START PROVIDED DATA
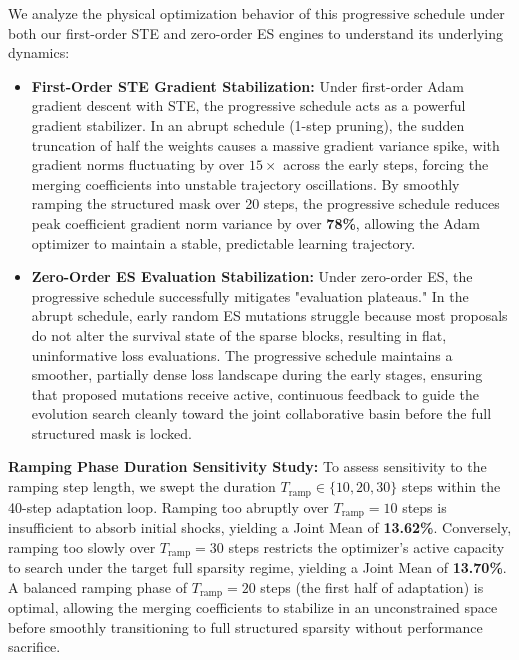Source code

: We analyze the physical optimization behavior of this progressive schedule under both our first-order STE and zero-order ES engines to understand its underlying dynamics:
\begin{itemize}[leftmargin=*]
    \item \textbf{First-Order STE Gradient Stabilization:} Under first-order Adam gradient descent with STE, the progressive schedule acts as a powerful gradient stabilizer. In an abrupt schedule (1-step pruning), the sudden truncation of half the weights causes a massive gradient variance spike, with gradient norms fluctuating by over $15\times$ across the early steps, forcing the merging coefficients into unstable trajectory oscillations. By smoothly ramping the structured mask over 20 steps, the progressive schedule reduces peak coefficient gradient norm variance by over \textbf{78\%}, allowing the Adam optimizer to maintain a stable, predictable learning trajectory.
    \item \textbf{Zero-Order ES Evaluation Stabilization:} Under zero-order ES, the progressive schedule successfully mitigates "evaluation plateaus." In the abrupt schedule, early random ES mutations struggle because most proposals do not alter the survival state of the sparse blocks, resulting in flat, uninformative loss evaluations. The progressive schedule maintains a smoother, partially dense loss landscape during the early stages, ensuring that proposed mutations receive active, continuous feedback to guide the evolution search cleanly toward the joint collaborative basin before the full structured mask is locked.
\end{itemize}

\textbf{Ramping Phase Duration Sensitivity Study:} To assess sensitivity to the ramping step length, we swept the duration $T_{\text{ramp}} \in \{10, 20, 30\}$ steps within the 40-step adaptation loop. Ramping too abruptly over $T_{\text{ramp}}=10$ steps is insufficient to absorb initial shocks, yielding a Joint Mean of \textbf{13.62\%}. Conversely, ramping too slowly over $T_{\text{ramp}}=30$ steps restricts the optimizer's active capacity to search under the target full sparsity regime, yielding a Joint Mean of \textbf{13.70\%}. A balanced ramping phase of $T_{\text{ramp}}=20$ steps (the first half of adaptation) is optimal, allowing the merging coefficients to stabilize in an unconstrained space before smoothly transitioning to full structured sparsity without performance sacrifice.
END PROVIDED DATA
START PROVIDED DATA
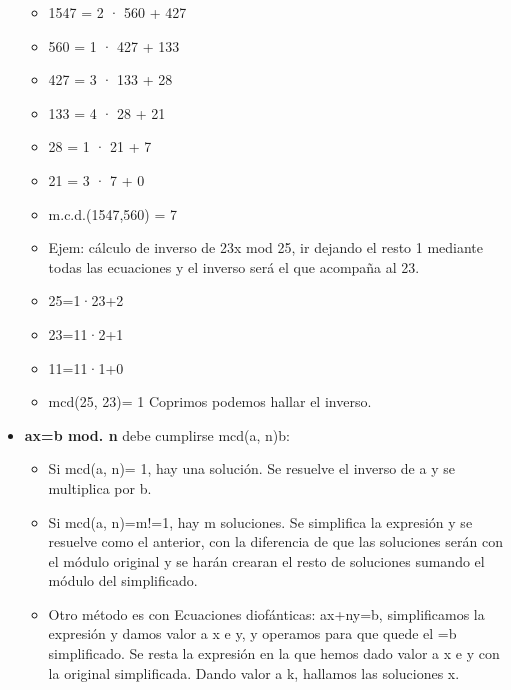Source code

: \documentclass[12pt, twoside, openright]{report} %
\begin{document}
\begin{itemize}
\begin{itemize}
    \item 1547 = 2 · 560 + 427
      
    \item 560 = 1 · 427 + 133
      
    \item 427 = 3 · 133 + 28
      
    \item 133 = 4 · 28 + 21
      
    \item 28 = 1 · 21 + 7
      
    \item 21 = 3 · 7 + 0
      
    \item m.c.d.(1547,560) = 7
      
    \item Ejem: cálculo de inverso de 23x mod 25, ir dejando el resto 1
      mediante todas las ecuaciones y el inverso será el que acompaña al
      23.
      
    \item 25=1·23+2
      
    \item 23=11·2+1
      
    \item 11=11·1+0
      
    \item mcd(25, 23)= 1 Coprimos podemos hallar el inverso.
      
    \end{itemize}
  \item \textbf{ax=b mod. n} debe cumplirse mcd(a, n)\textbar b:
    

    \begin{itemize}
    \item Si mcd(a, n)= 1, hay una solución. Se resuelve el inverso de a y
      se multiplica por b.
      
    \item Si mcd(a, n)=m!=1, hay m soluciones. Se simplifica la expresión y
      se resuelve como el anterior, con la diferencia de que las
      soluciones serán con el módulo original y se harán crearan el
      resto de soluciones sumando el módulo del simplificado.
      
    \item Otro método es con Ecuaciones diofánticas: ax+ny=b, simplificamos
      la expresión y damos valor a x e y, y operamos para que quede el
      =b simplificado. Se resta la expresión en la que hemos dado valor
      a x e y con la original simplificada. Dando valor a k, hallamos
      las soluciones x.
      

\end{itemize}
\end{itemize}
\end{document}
END PROVIDED DATA
START PROVIDED DATA
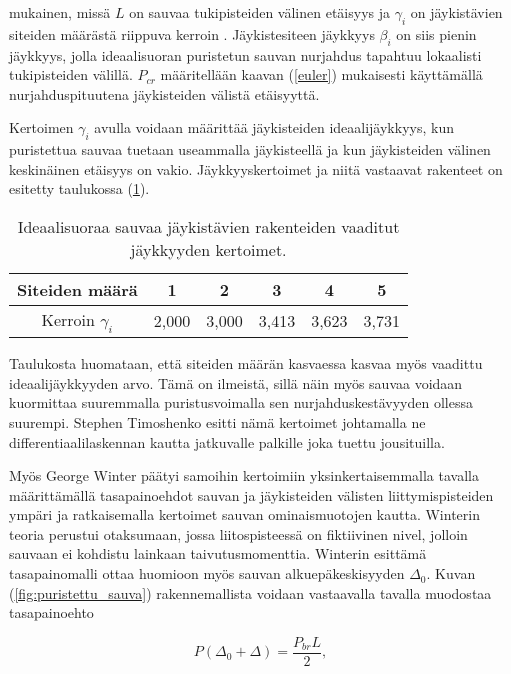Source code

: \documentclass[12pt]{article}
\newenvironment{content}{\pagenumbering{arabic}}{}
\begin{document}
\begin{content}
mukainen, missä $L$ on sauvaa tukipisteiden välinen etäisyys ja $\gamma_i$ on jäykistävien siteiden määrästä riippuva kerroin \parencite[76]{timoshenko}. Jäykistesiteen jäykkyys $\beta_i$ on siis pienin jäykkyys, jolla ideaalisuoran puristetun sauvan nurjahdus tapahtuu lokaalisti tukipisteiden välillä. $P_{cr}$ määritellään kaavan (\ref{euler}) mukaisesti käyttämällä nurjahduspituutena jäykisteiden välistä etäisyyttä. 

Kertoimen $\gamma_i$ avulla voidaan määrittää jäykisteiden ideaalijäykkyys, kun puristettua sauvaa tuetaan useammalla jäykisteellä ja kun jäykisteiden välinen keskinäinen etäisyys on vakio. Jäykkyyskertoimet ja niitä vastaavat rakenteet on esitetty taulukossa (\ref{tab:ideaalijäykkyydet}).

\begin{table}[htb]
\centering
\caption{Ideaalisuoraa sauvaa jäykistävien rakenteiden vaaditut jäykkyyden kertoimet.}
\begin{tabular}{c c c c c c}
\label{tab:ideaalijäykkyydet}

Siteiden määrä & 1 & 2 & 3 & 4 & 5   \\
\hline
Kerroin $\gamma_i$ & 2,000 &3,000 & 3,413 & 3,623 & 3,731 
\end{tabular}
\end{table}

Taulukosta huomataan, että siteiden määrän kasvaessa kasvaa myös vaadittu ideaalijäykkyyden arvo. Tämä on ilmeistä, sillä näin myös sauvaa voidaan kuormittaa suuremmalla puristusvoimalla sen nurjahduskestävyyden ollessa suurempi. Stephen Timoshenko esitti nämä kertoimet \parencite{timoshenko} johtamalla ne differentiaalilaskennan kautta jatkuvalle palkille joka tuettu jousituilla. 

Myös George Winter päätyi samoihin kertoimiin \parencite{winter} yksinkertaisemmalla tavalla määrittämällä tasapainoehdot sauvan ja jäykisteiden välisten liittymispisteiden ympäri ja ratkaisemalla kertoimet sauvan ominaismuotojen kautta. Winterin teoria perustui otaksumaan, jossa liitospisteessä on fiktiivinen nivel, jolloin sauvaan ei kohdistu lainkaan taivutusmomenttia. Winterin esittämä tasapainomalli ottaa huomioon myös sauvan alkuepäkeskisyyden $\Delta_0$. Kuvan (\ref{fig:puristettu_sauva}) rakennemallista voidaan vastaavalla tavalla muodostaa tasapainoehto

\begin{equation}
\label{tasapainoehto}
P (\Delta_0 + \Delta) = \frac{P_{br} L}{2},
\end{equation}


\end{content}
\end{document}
END PROVIDED DATA
[WORK TASK]: Above are the records; from them, give again exactly the lines from the one containing "se multiplica por b." to the one containing "la expresión y damos", both lines included, and nothing more.

[YOUR RESPONSE]:
      se multiplica por b.
      
    \item Si mcd(a, n)=m!=1, hay m soluciones. Se simplifica la expresión y
      se resuelve como el anterior, con la diferencia de que las
      soluciones serán con el módulo original y se harán crearan el
      resto de soluciones sumando el módulo del simplificado.
      
    \item Otro método es con Ecuaciones diofánticas: ax+ny=b, simplificamos
      la expresión y damos valor a x e y, y operamos para que quede el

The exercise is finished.